How many lines in the records below hold the string "provided"? Answer with the number alone.
-- Data for this exercise follows --
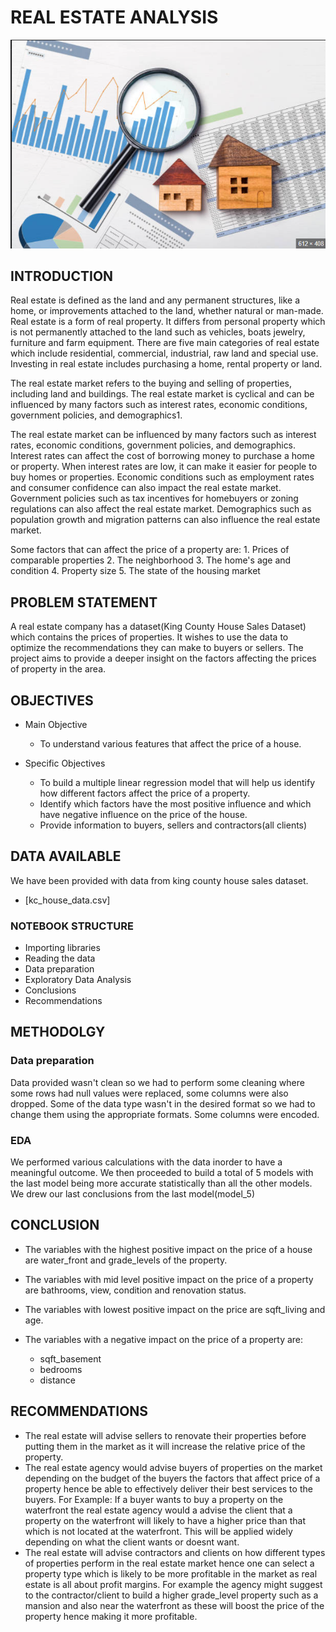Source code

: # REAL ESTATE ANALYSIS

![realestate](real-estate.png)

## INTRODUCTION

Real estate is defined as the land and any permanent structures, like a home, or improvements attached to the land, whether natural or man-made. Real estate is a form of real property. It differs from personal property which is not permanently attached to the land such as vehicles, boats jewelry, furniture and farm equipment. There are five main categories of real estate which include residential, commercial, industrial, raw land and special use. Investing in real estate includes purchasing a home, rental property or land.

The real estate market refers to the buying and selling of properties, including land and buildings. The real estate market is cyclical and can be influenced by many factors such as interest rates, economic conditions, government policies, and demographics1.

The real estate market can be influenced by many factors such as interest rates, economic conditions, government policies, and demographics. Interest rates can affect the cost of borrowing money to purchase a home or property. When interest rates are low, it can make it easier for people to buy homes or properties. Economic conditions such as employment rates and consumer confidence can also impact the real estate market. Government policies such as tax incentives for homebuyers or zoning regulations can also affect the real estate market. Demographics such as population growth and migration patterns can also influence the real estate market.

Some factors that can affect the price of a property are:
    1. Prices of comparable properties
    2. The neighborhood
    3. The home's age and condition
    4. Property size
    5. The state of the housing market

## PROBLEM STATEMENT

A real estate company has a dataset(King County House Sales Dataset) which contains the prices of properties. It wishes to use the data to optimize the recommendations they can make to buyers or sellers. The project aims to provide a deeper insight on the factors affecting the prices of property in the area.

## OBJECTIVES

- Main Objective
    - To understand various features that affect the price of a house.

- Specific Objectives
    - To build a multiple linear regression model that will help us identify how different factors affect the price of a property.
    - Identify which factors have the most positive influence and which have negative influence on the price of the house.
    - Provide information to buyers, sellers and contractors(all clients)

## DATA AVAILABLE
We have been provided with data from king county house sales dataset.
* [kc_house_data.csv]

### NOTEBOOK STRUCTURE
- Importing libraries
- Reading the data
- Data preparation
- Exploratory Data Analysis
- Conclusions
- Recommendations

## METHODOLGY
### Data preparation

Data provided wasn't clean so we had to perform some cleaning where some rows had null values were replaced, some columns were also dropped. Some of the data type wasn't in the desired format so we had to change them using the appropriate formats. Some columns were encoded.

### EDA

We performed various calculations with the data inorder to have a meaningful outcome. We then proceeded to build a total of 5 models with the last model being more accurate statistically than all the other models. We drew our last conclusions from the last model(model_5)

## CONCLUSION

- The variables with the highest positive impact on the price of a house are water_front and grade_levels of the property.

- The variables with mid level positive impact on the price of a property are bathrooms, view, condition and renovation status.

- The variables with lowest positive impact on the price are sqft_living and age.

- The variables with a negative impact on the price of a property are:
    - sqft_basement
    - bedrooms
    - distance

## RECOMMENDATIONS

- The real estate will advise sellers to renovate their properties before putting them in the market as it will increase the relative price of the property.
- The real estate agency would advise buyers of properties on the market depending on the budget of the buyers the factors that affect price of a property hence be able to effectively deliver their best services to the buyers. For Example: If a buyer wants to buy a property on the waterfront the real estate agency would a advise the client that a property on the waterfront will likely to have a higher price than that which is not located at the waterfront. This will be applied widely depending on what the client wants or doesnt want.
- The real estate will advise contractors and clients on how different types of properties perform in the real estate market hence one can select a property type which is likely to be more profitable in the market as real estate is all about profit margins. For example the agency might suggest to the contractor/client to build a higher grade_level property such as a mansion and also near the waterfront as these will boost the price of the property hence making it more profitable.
-- Data for this exercise concluded --
Expected output -> 2